> INSTRUCTIONS FOR THE TASK
Collect all lines containing the word "AppEnvironment" from the data.

[Plain-text document sources]
══════════════════════════════

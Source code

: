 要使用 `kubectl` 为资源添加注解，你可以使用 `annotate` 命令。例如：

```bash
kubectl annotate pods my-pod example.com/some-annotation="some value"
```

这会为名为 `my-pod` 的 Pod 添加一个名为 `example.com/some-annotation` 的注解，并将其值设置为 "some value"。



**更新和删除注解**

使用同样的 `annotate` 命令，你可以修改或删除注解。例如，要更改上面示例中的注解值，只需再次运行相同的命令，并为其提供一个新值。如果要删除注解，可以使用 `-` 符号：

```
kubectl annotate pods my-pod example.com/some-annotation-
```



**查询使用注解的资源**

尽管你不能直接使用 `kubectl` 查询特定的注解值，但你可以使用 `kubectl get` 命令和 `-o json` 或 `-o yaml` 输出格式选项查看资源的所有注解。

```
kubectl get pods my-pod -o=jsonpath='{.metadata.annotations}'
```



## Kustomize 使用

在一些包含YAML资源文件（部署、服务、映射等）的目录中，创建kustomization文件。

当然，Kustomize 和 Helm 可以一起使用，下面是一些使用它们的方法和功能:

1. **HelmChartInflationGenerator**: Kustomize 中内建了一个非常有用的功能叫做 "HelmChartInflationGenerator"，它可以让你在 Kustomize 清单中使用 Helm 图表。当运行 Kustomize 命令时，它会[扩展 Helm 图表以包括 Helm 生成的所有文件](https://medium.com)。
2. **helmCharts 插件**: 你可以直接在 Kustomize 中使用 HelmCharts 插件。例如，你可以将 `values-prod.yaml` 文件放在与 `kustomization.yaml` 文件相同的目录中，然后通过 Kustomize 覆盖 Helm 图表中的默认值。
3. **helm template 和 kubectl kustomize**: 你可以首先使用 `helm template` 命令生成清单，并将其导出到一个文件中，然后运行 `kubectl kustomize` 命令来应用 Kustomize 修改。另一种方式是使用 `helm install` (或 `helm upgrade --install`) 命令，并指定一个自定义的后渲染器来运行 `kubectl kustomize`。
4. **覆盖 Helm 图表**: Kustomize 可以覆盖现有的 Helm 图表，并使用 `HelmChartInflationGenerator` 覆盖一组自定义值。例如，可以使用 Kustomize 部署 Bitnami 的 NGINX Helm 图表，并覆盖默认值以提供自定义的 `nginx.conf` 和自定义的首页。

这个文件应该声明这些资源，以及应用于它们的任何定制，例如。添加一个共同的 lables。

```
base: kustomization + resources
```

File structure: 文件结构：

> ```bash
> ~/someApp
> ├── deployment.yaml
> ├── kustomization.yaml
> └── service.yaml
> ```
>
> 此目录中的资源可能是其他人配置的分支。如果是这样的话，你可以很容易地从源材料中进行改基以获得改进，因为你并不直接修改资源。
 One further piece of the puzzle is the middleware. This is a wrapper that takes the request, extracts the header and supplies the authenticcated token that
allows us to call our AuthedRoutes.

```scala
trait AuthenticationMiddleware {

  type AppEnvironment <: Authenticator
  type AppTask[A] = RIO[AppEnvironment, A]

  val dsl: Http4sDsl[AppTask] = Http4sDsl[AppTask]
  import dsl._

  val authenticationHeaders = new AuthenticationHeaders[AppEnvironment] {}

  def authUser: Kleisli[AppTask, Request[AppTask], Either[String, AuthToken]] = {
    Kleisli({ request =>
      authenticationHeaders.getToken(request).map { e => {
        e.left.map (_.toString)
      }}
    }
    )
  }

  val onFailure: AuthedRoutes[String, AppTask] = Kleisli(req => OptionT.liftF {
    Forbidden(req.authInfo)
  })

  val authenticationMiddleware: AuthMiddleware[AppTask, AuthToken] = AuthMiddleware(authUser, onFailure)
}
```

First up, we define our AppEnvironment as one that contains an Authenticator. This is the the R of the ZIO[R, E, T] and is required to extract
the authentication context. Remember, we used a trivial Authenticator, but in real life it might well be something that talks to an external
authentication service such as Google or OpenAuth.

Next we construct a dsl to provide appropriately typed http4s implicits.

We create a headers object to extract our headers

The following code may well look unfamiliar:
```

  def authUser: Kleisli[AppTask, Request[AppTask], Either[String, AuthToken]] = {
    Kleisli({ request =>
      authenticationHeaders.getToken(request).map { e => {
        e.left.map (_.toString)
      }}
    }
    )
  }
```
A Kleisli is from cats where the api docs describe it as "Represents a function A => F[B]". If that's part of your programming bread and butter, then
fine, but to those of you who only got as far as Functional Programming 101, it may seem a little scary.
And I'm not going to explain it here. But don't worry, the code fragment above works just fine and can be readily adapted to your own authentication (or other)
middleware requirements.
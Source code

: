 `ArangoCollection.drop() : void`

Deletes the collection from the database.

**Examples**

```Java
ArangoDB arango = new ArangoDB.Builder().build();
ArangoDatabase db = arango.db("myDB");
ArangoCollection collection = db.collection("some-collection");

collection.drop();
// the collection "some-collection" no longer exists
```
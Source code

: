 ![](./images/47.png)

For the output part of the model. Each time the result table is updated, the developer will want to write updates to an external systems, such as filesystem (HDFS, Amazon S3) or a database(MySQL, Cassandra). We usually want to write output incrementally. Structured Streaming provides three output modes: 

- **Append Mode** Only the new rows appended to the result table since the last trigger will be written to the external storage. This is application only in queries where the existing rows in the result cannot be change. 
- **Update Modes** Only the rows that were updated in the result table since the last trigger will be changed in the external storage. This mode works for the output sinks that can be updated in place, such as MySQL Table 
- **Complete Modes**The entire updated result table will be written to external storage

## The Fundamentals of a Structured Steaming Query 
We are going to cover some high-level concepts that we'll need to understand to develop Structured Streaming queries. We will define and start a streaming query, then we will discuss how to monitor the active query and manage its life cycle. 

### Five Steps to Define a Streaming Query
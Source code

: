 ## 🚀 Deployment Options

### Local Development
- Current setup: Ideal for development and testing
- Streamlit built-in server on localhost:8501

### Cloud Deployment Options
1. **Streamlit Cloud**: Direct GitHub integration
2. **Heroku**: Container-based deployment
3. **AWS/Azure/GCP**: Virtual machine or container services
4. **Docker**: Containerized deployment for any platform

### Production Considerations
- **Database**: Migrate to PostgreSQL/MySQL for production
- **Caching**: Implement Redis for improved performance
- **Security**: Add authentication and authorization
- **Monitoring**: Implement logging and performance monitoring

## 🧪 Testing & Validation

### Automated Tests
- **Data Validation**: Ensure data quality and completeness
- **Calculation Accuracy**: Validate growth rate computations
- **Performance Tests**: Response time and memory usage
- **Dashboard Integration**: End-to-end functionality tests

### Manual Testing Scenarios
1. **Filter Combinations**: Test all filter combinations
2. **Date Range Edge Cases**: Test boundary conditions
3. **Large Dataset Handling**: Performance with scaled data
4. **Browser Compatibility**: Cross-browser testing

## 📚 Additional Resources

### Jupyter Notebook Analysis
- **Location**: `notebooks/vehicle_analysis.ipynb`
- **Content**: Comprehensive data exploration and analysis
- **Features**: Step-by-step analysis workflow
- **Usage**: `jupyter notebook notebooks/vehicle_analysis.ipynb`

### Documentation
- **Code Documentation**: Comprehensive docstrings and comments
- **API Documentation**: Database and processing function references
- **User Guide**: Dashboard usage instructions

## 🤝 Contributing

══════════════════════════════

> REPLY TO THE EXERCISE
  type AppEnvironment <: Authenticator
  type AppTask[A] = RIO[AppEnvironment, A]
  val authenticationHeaders = new AuthenticationHeaders[AppEnvironment] {}
First up, we define our AppEnvironment as one that contains an Authenticator. This is the the R of the ZIO[R, E, T] and is required to extract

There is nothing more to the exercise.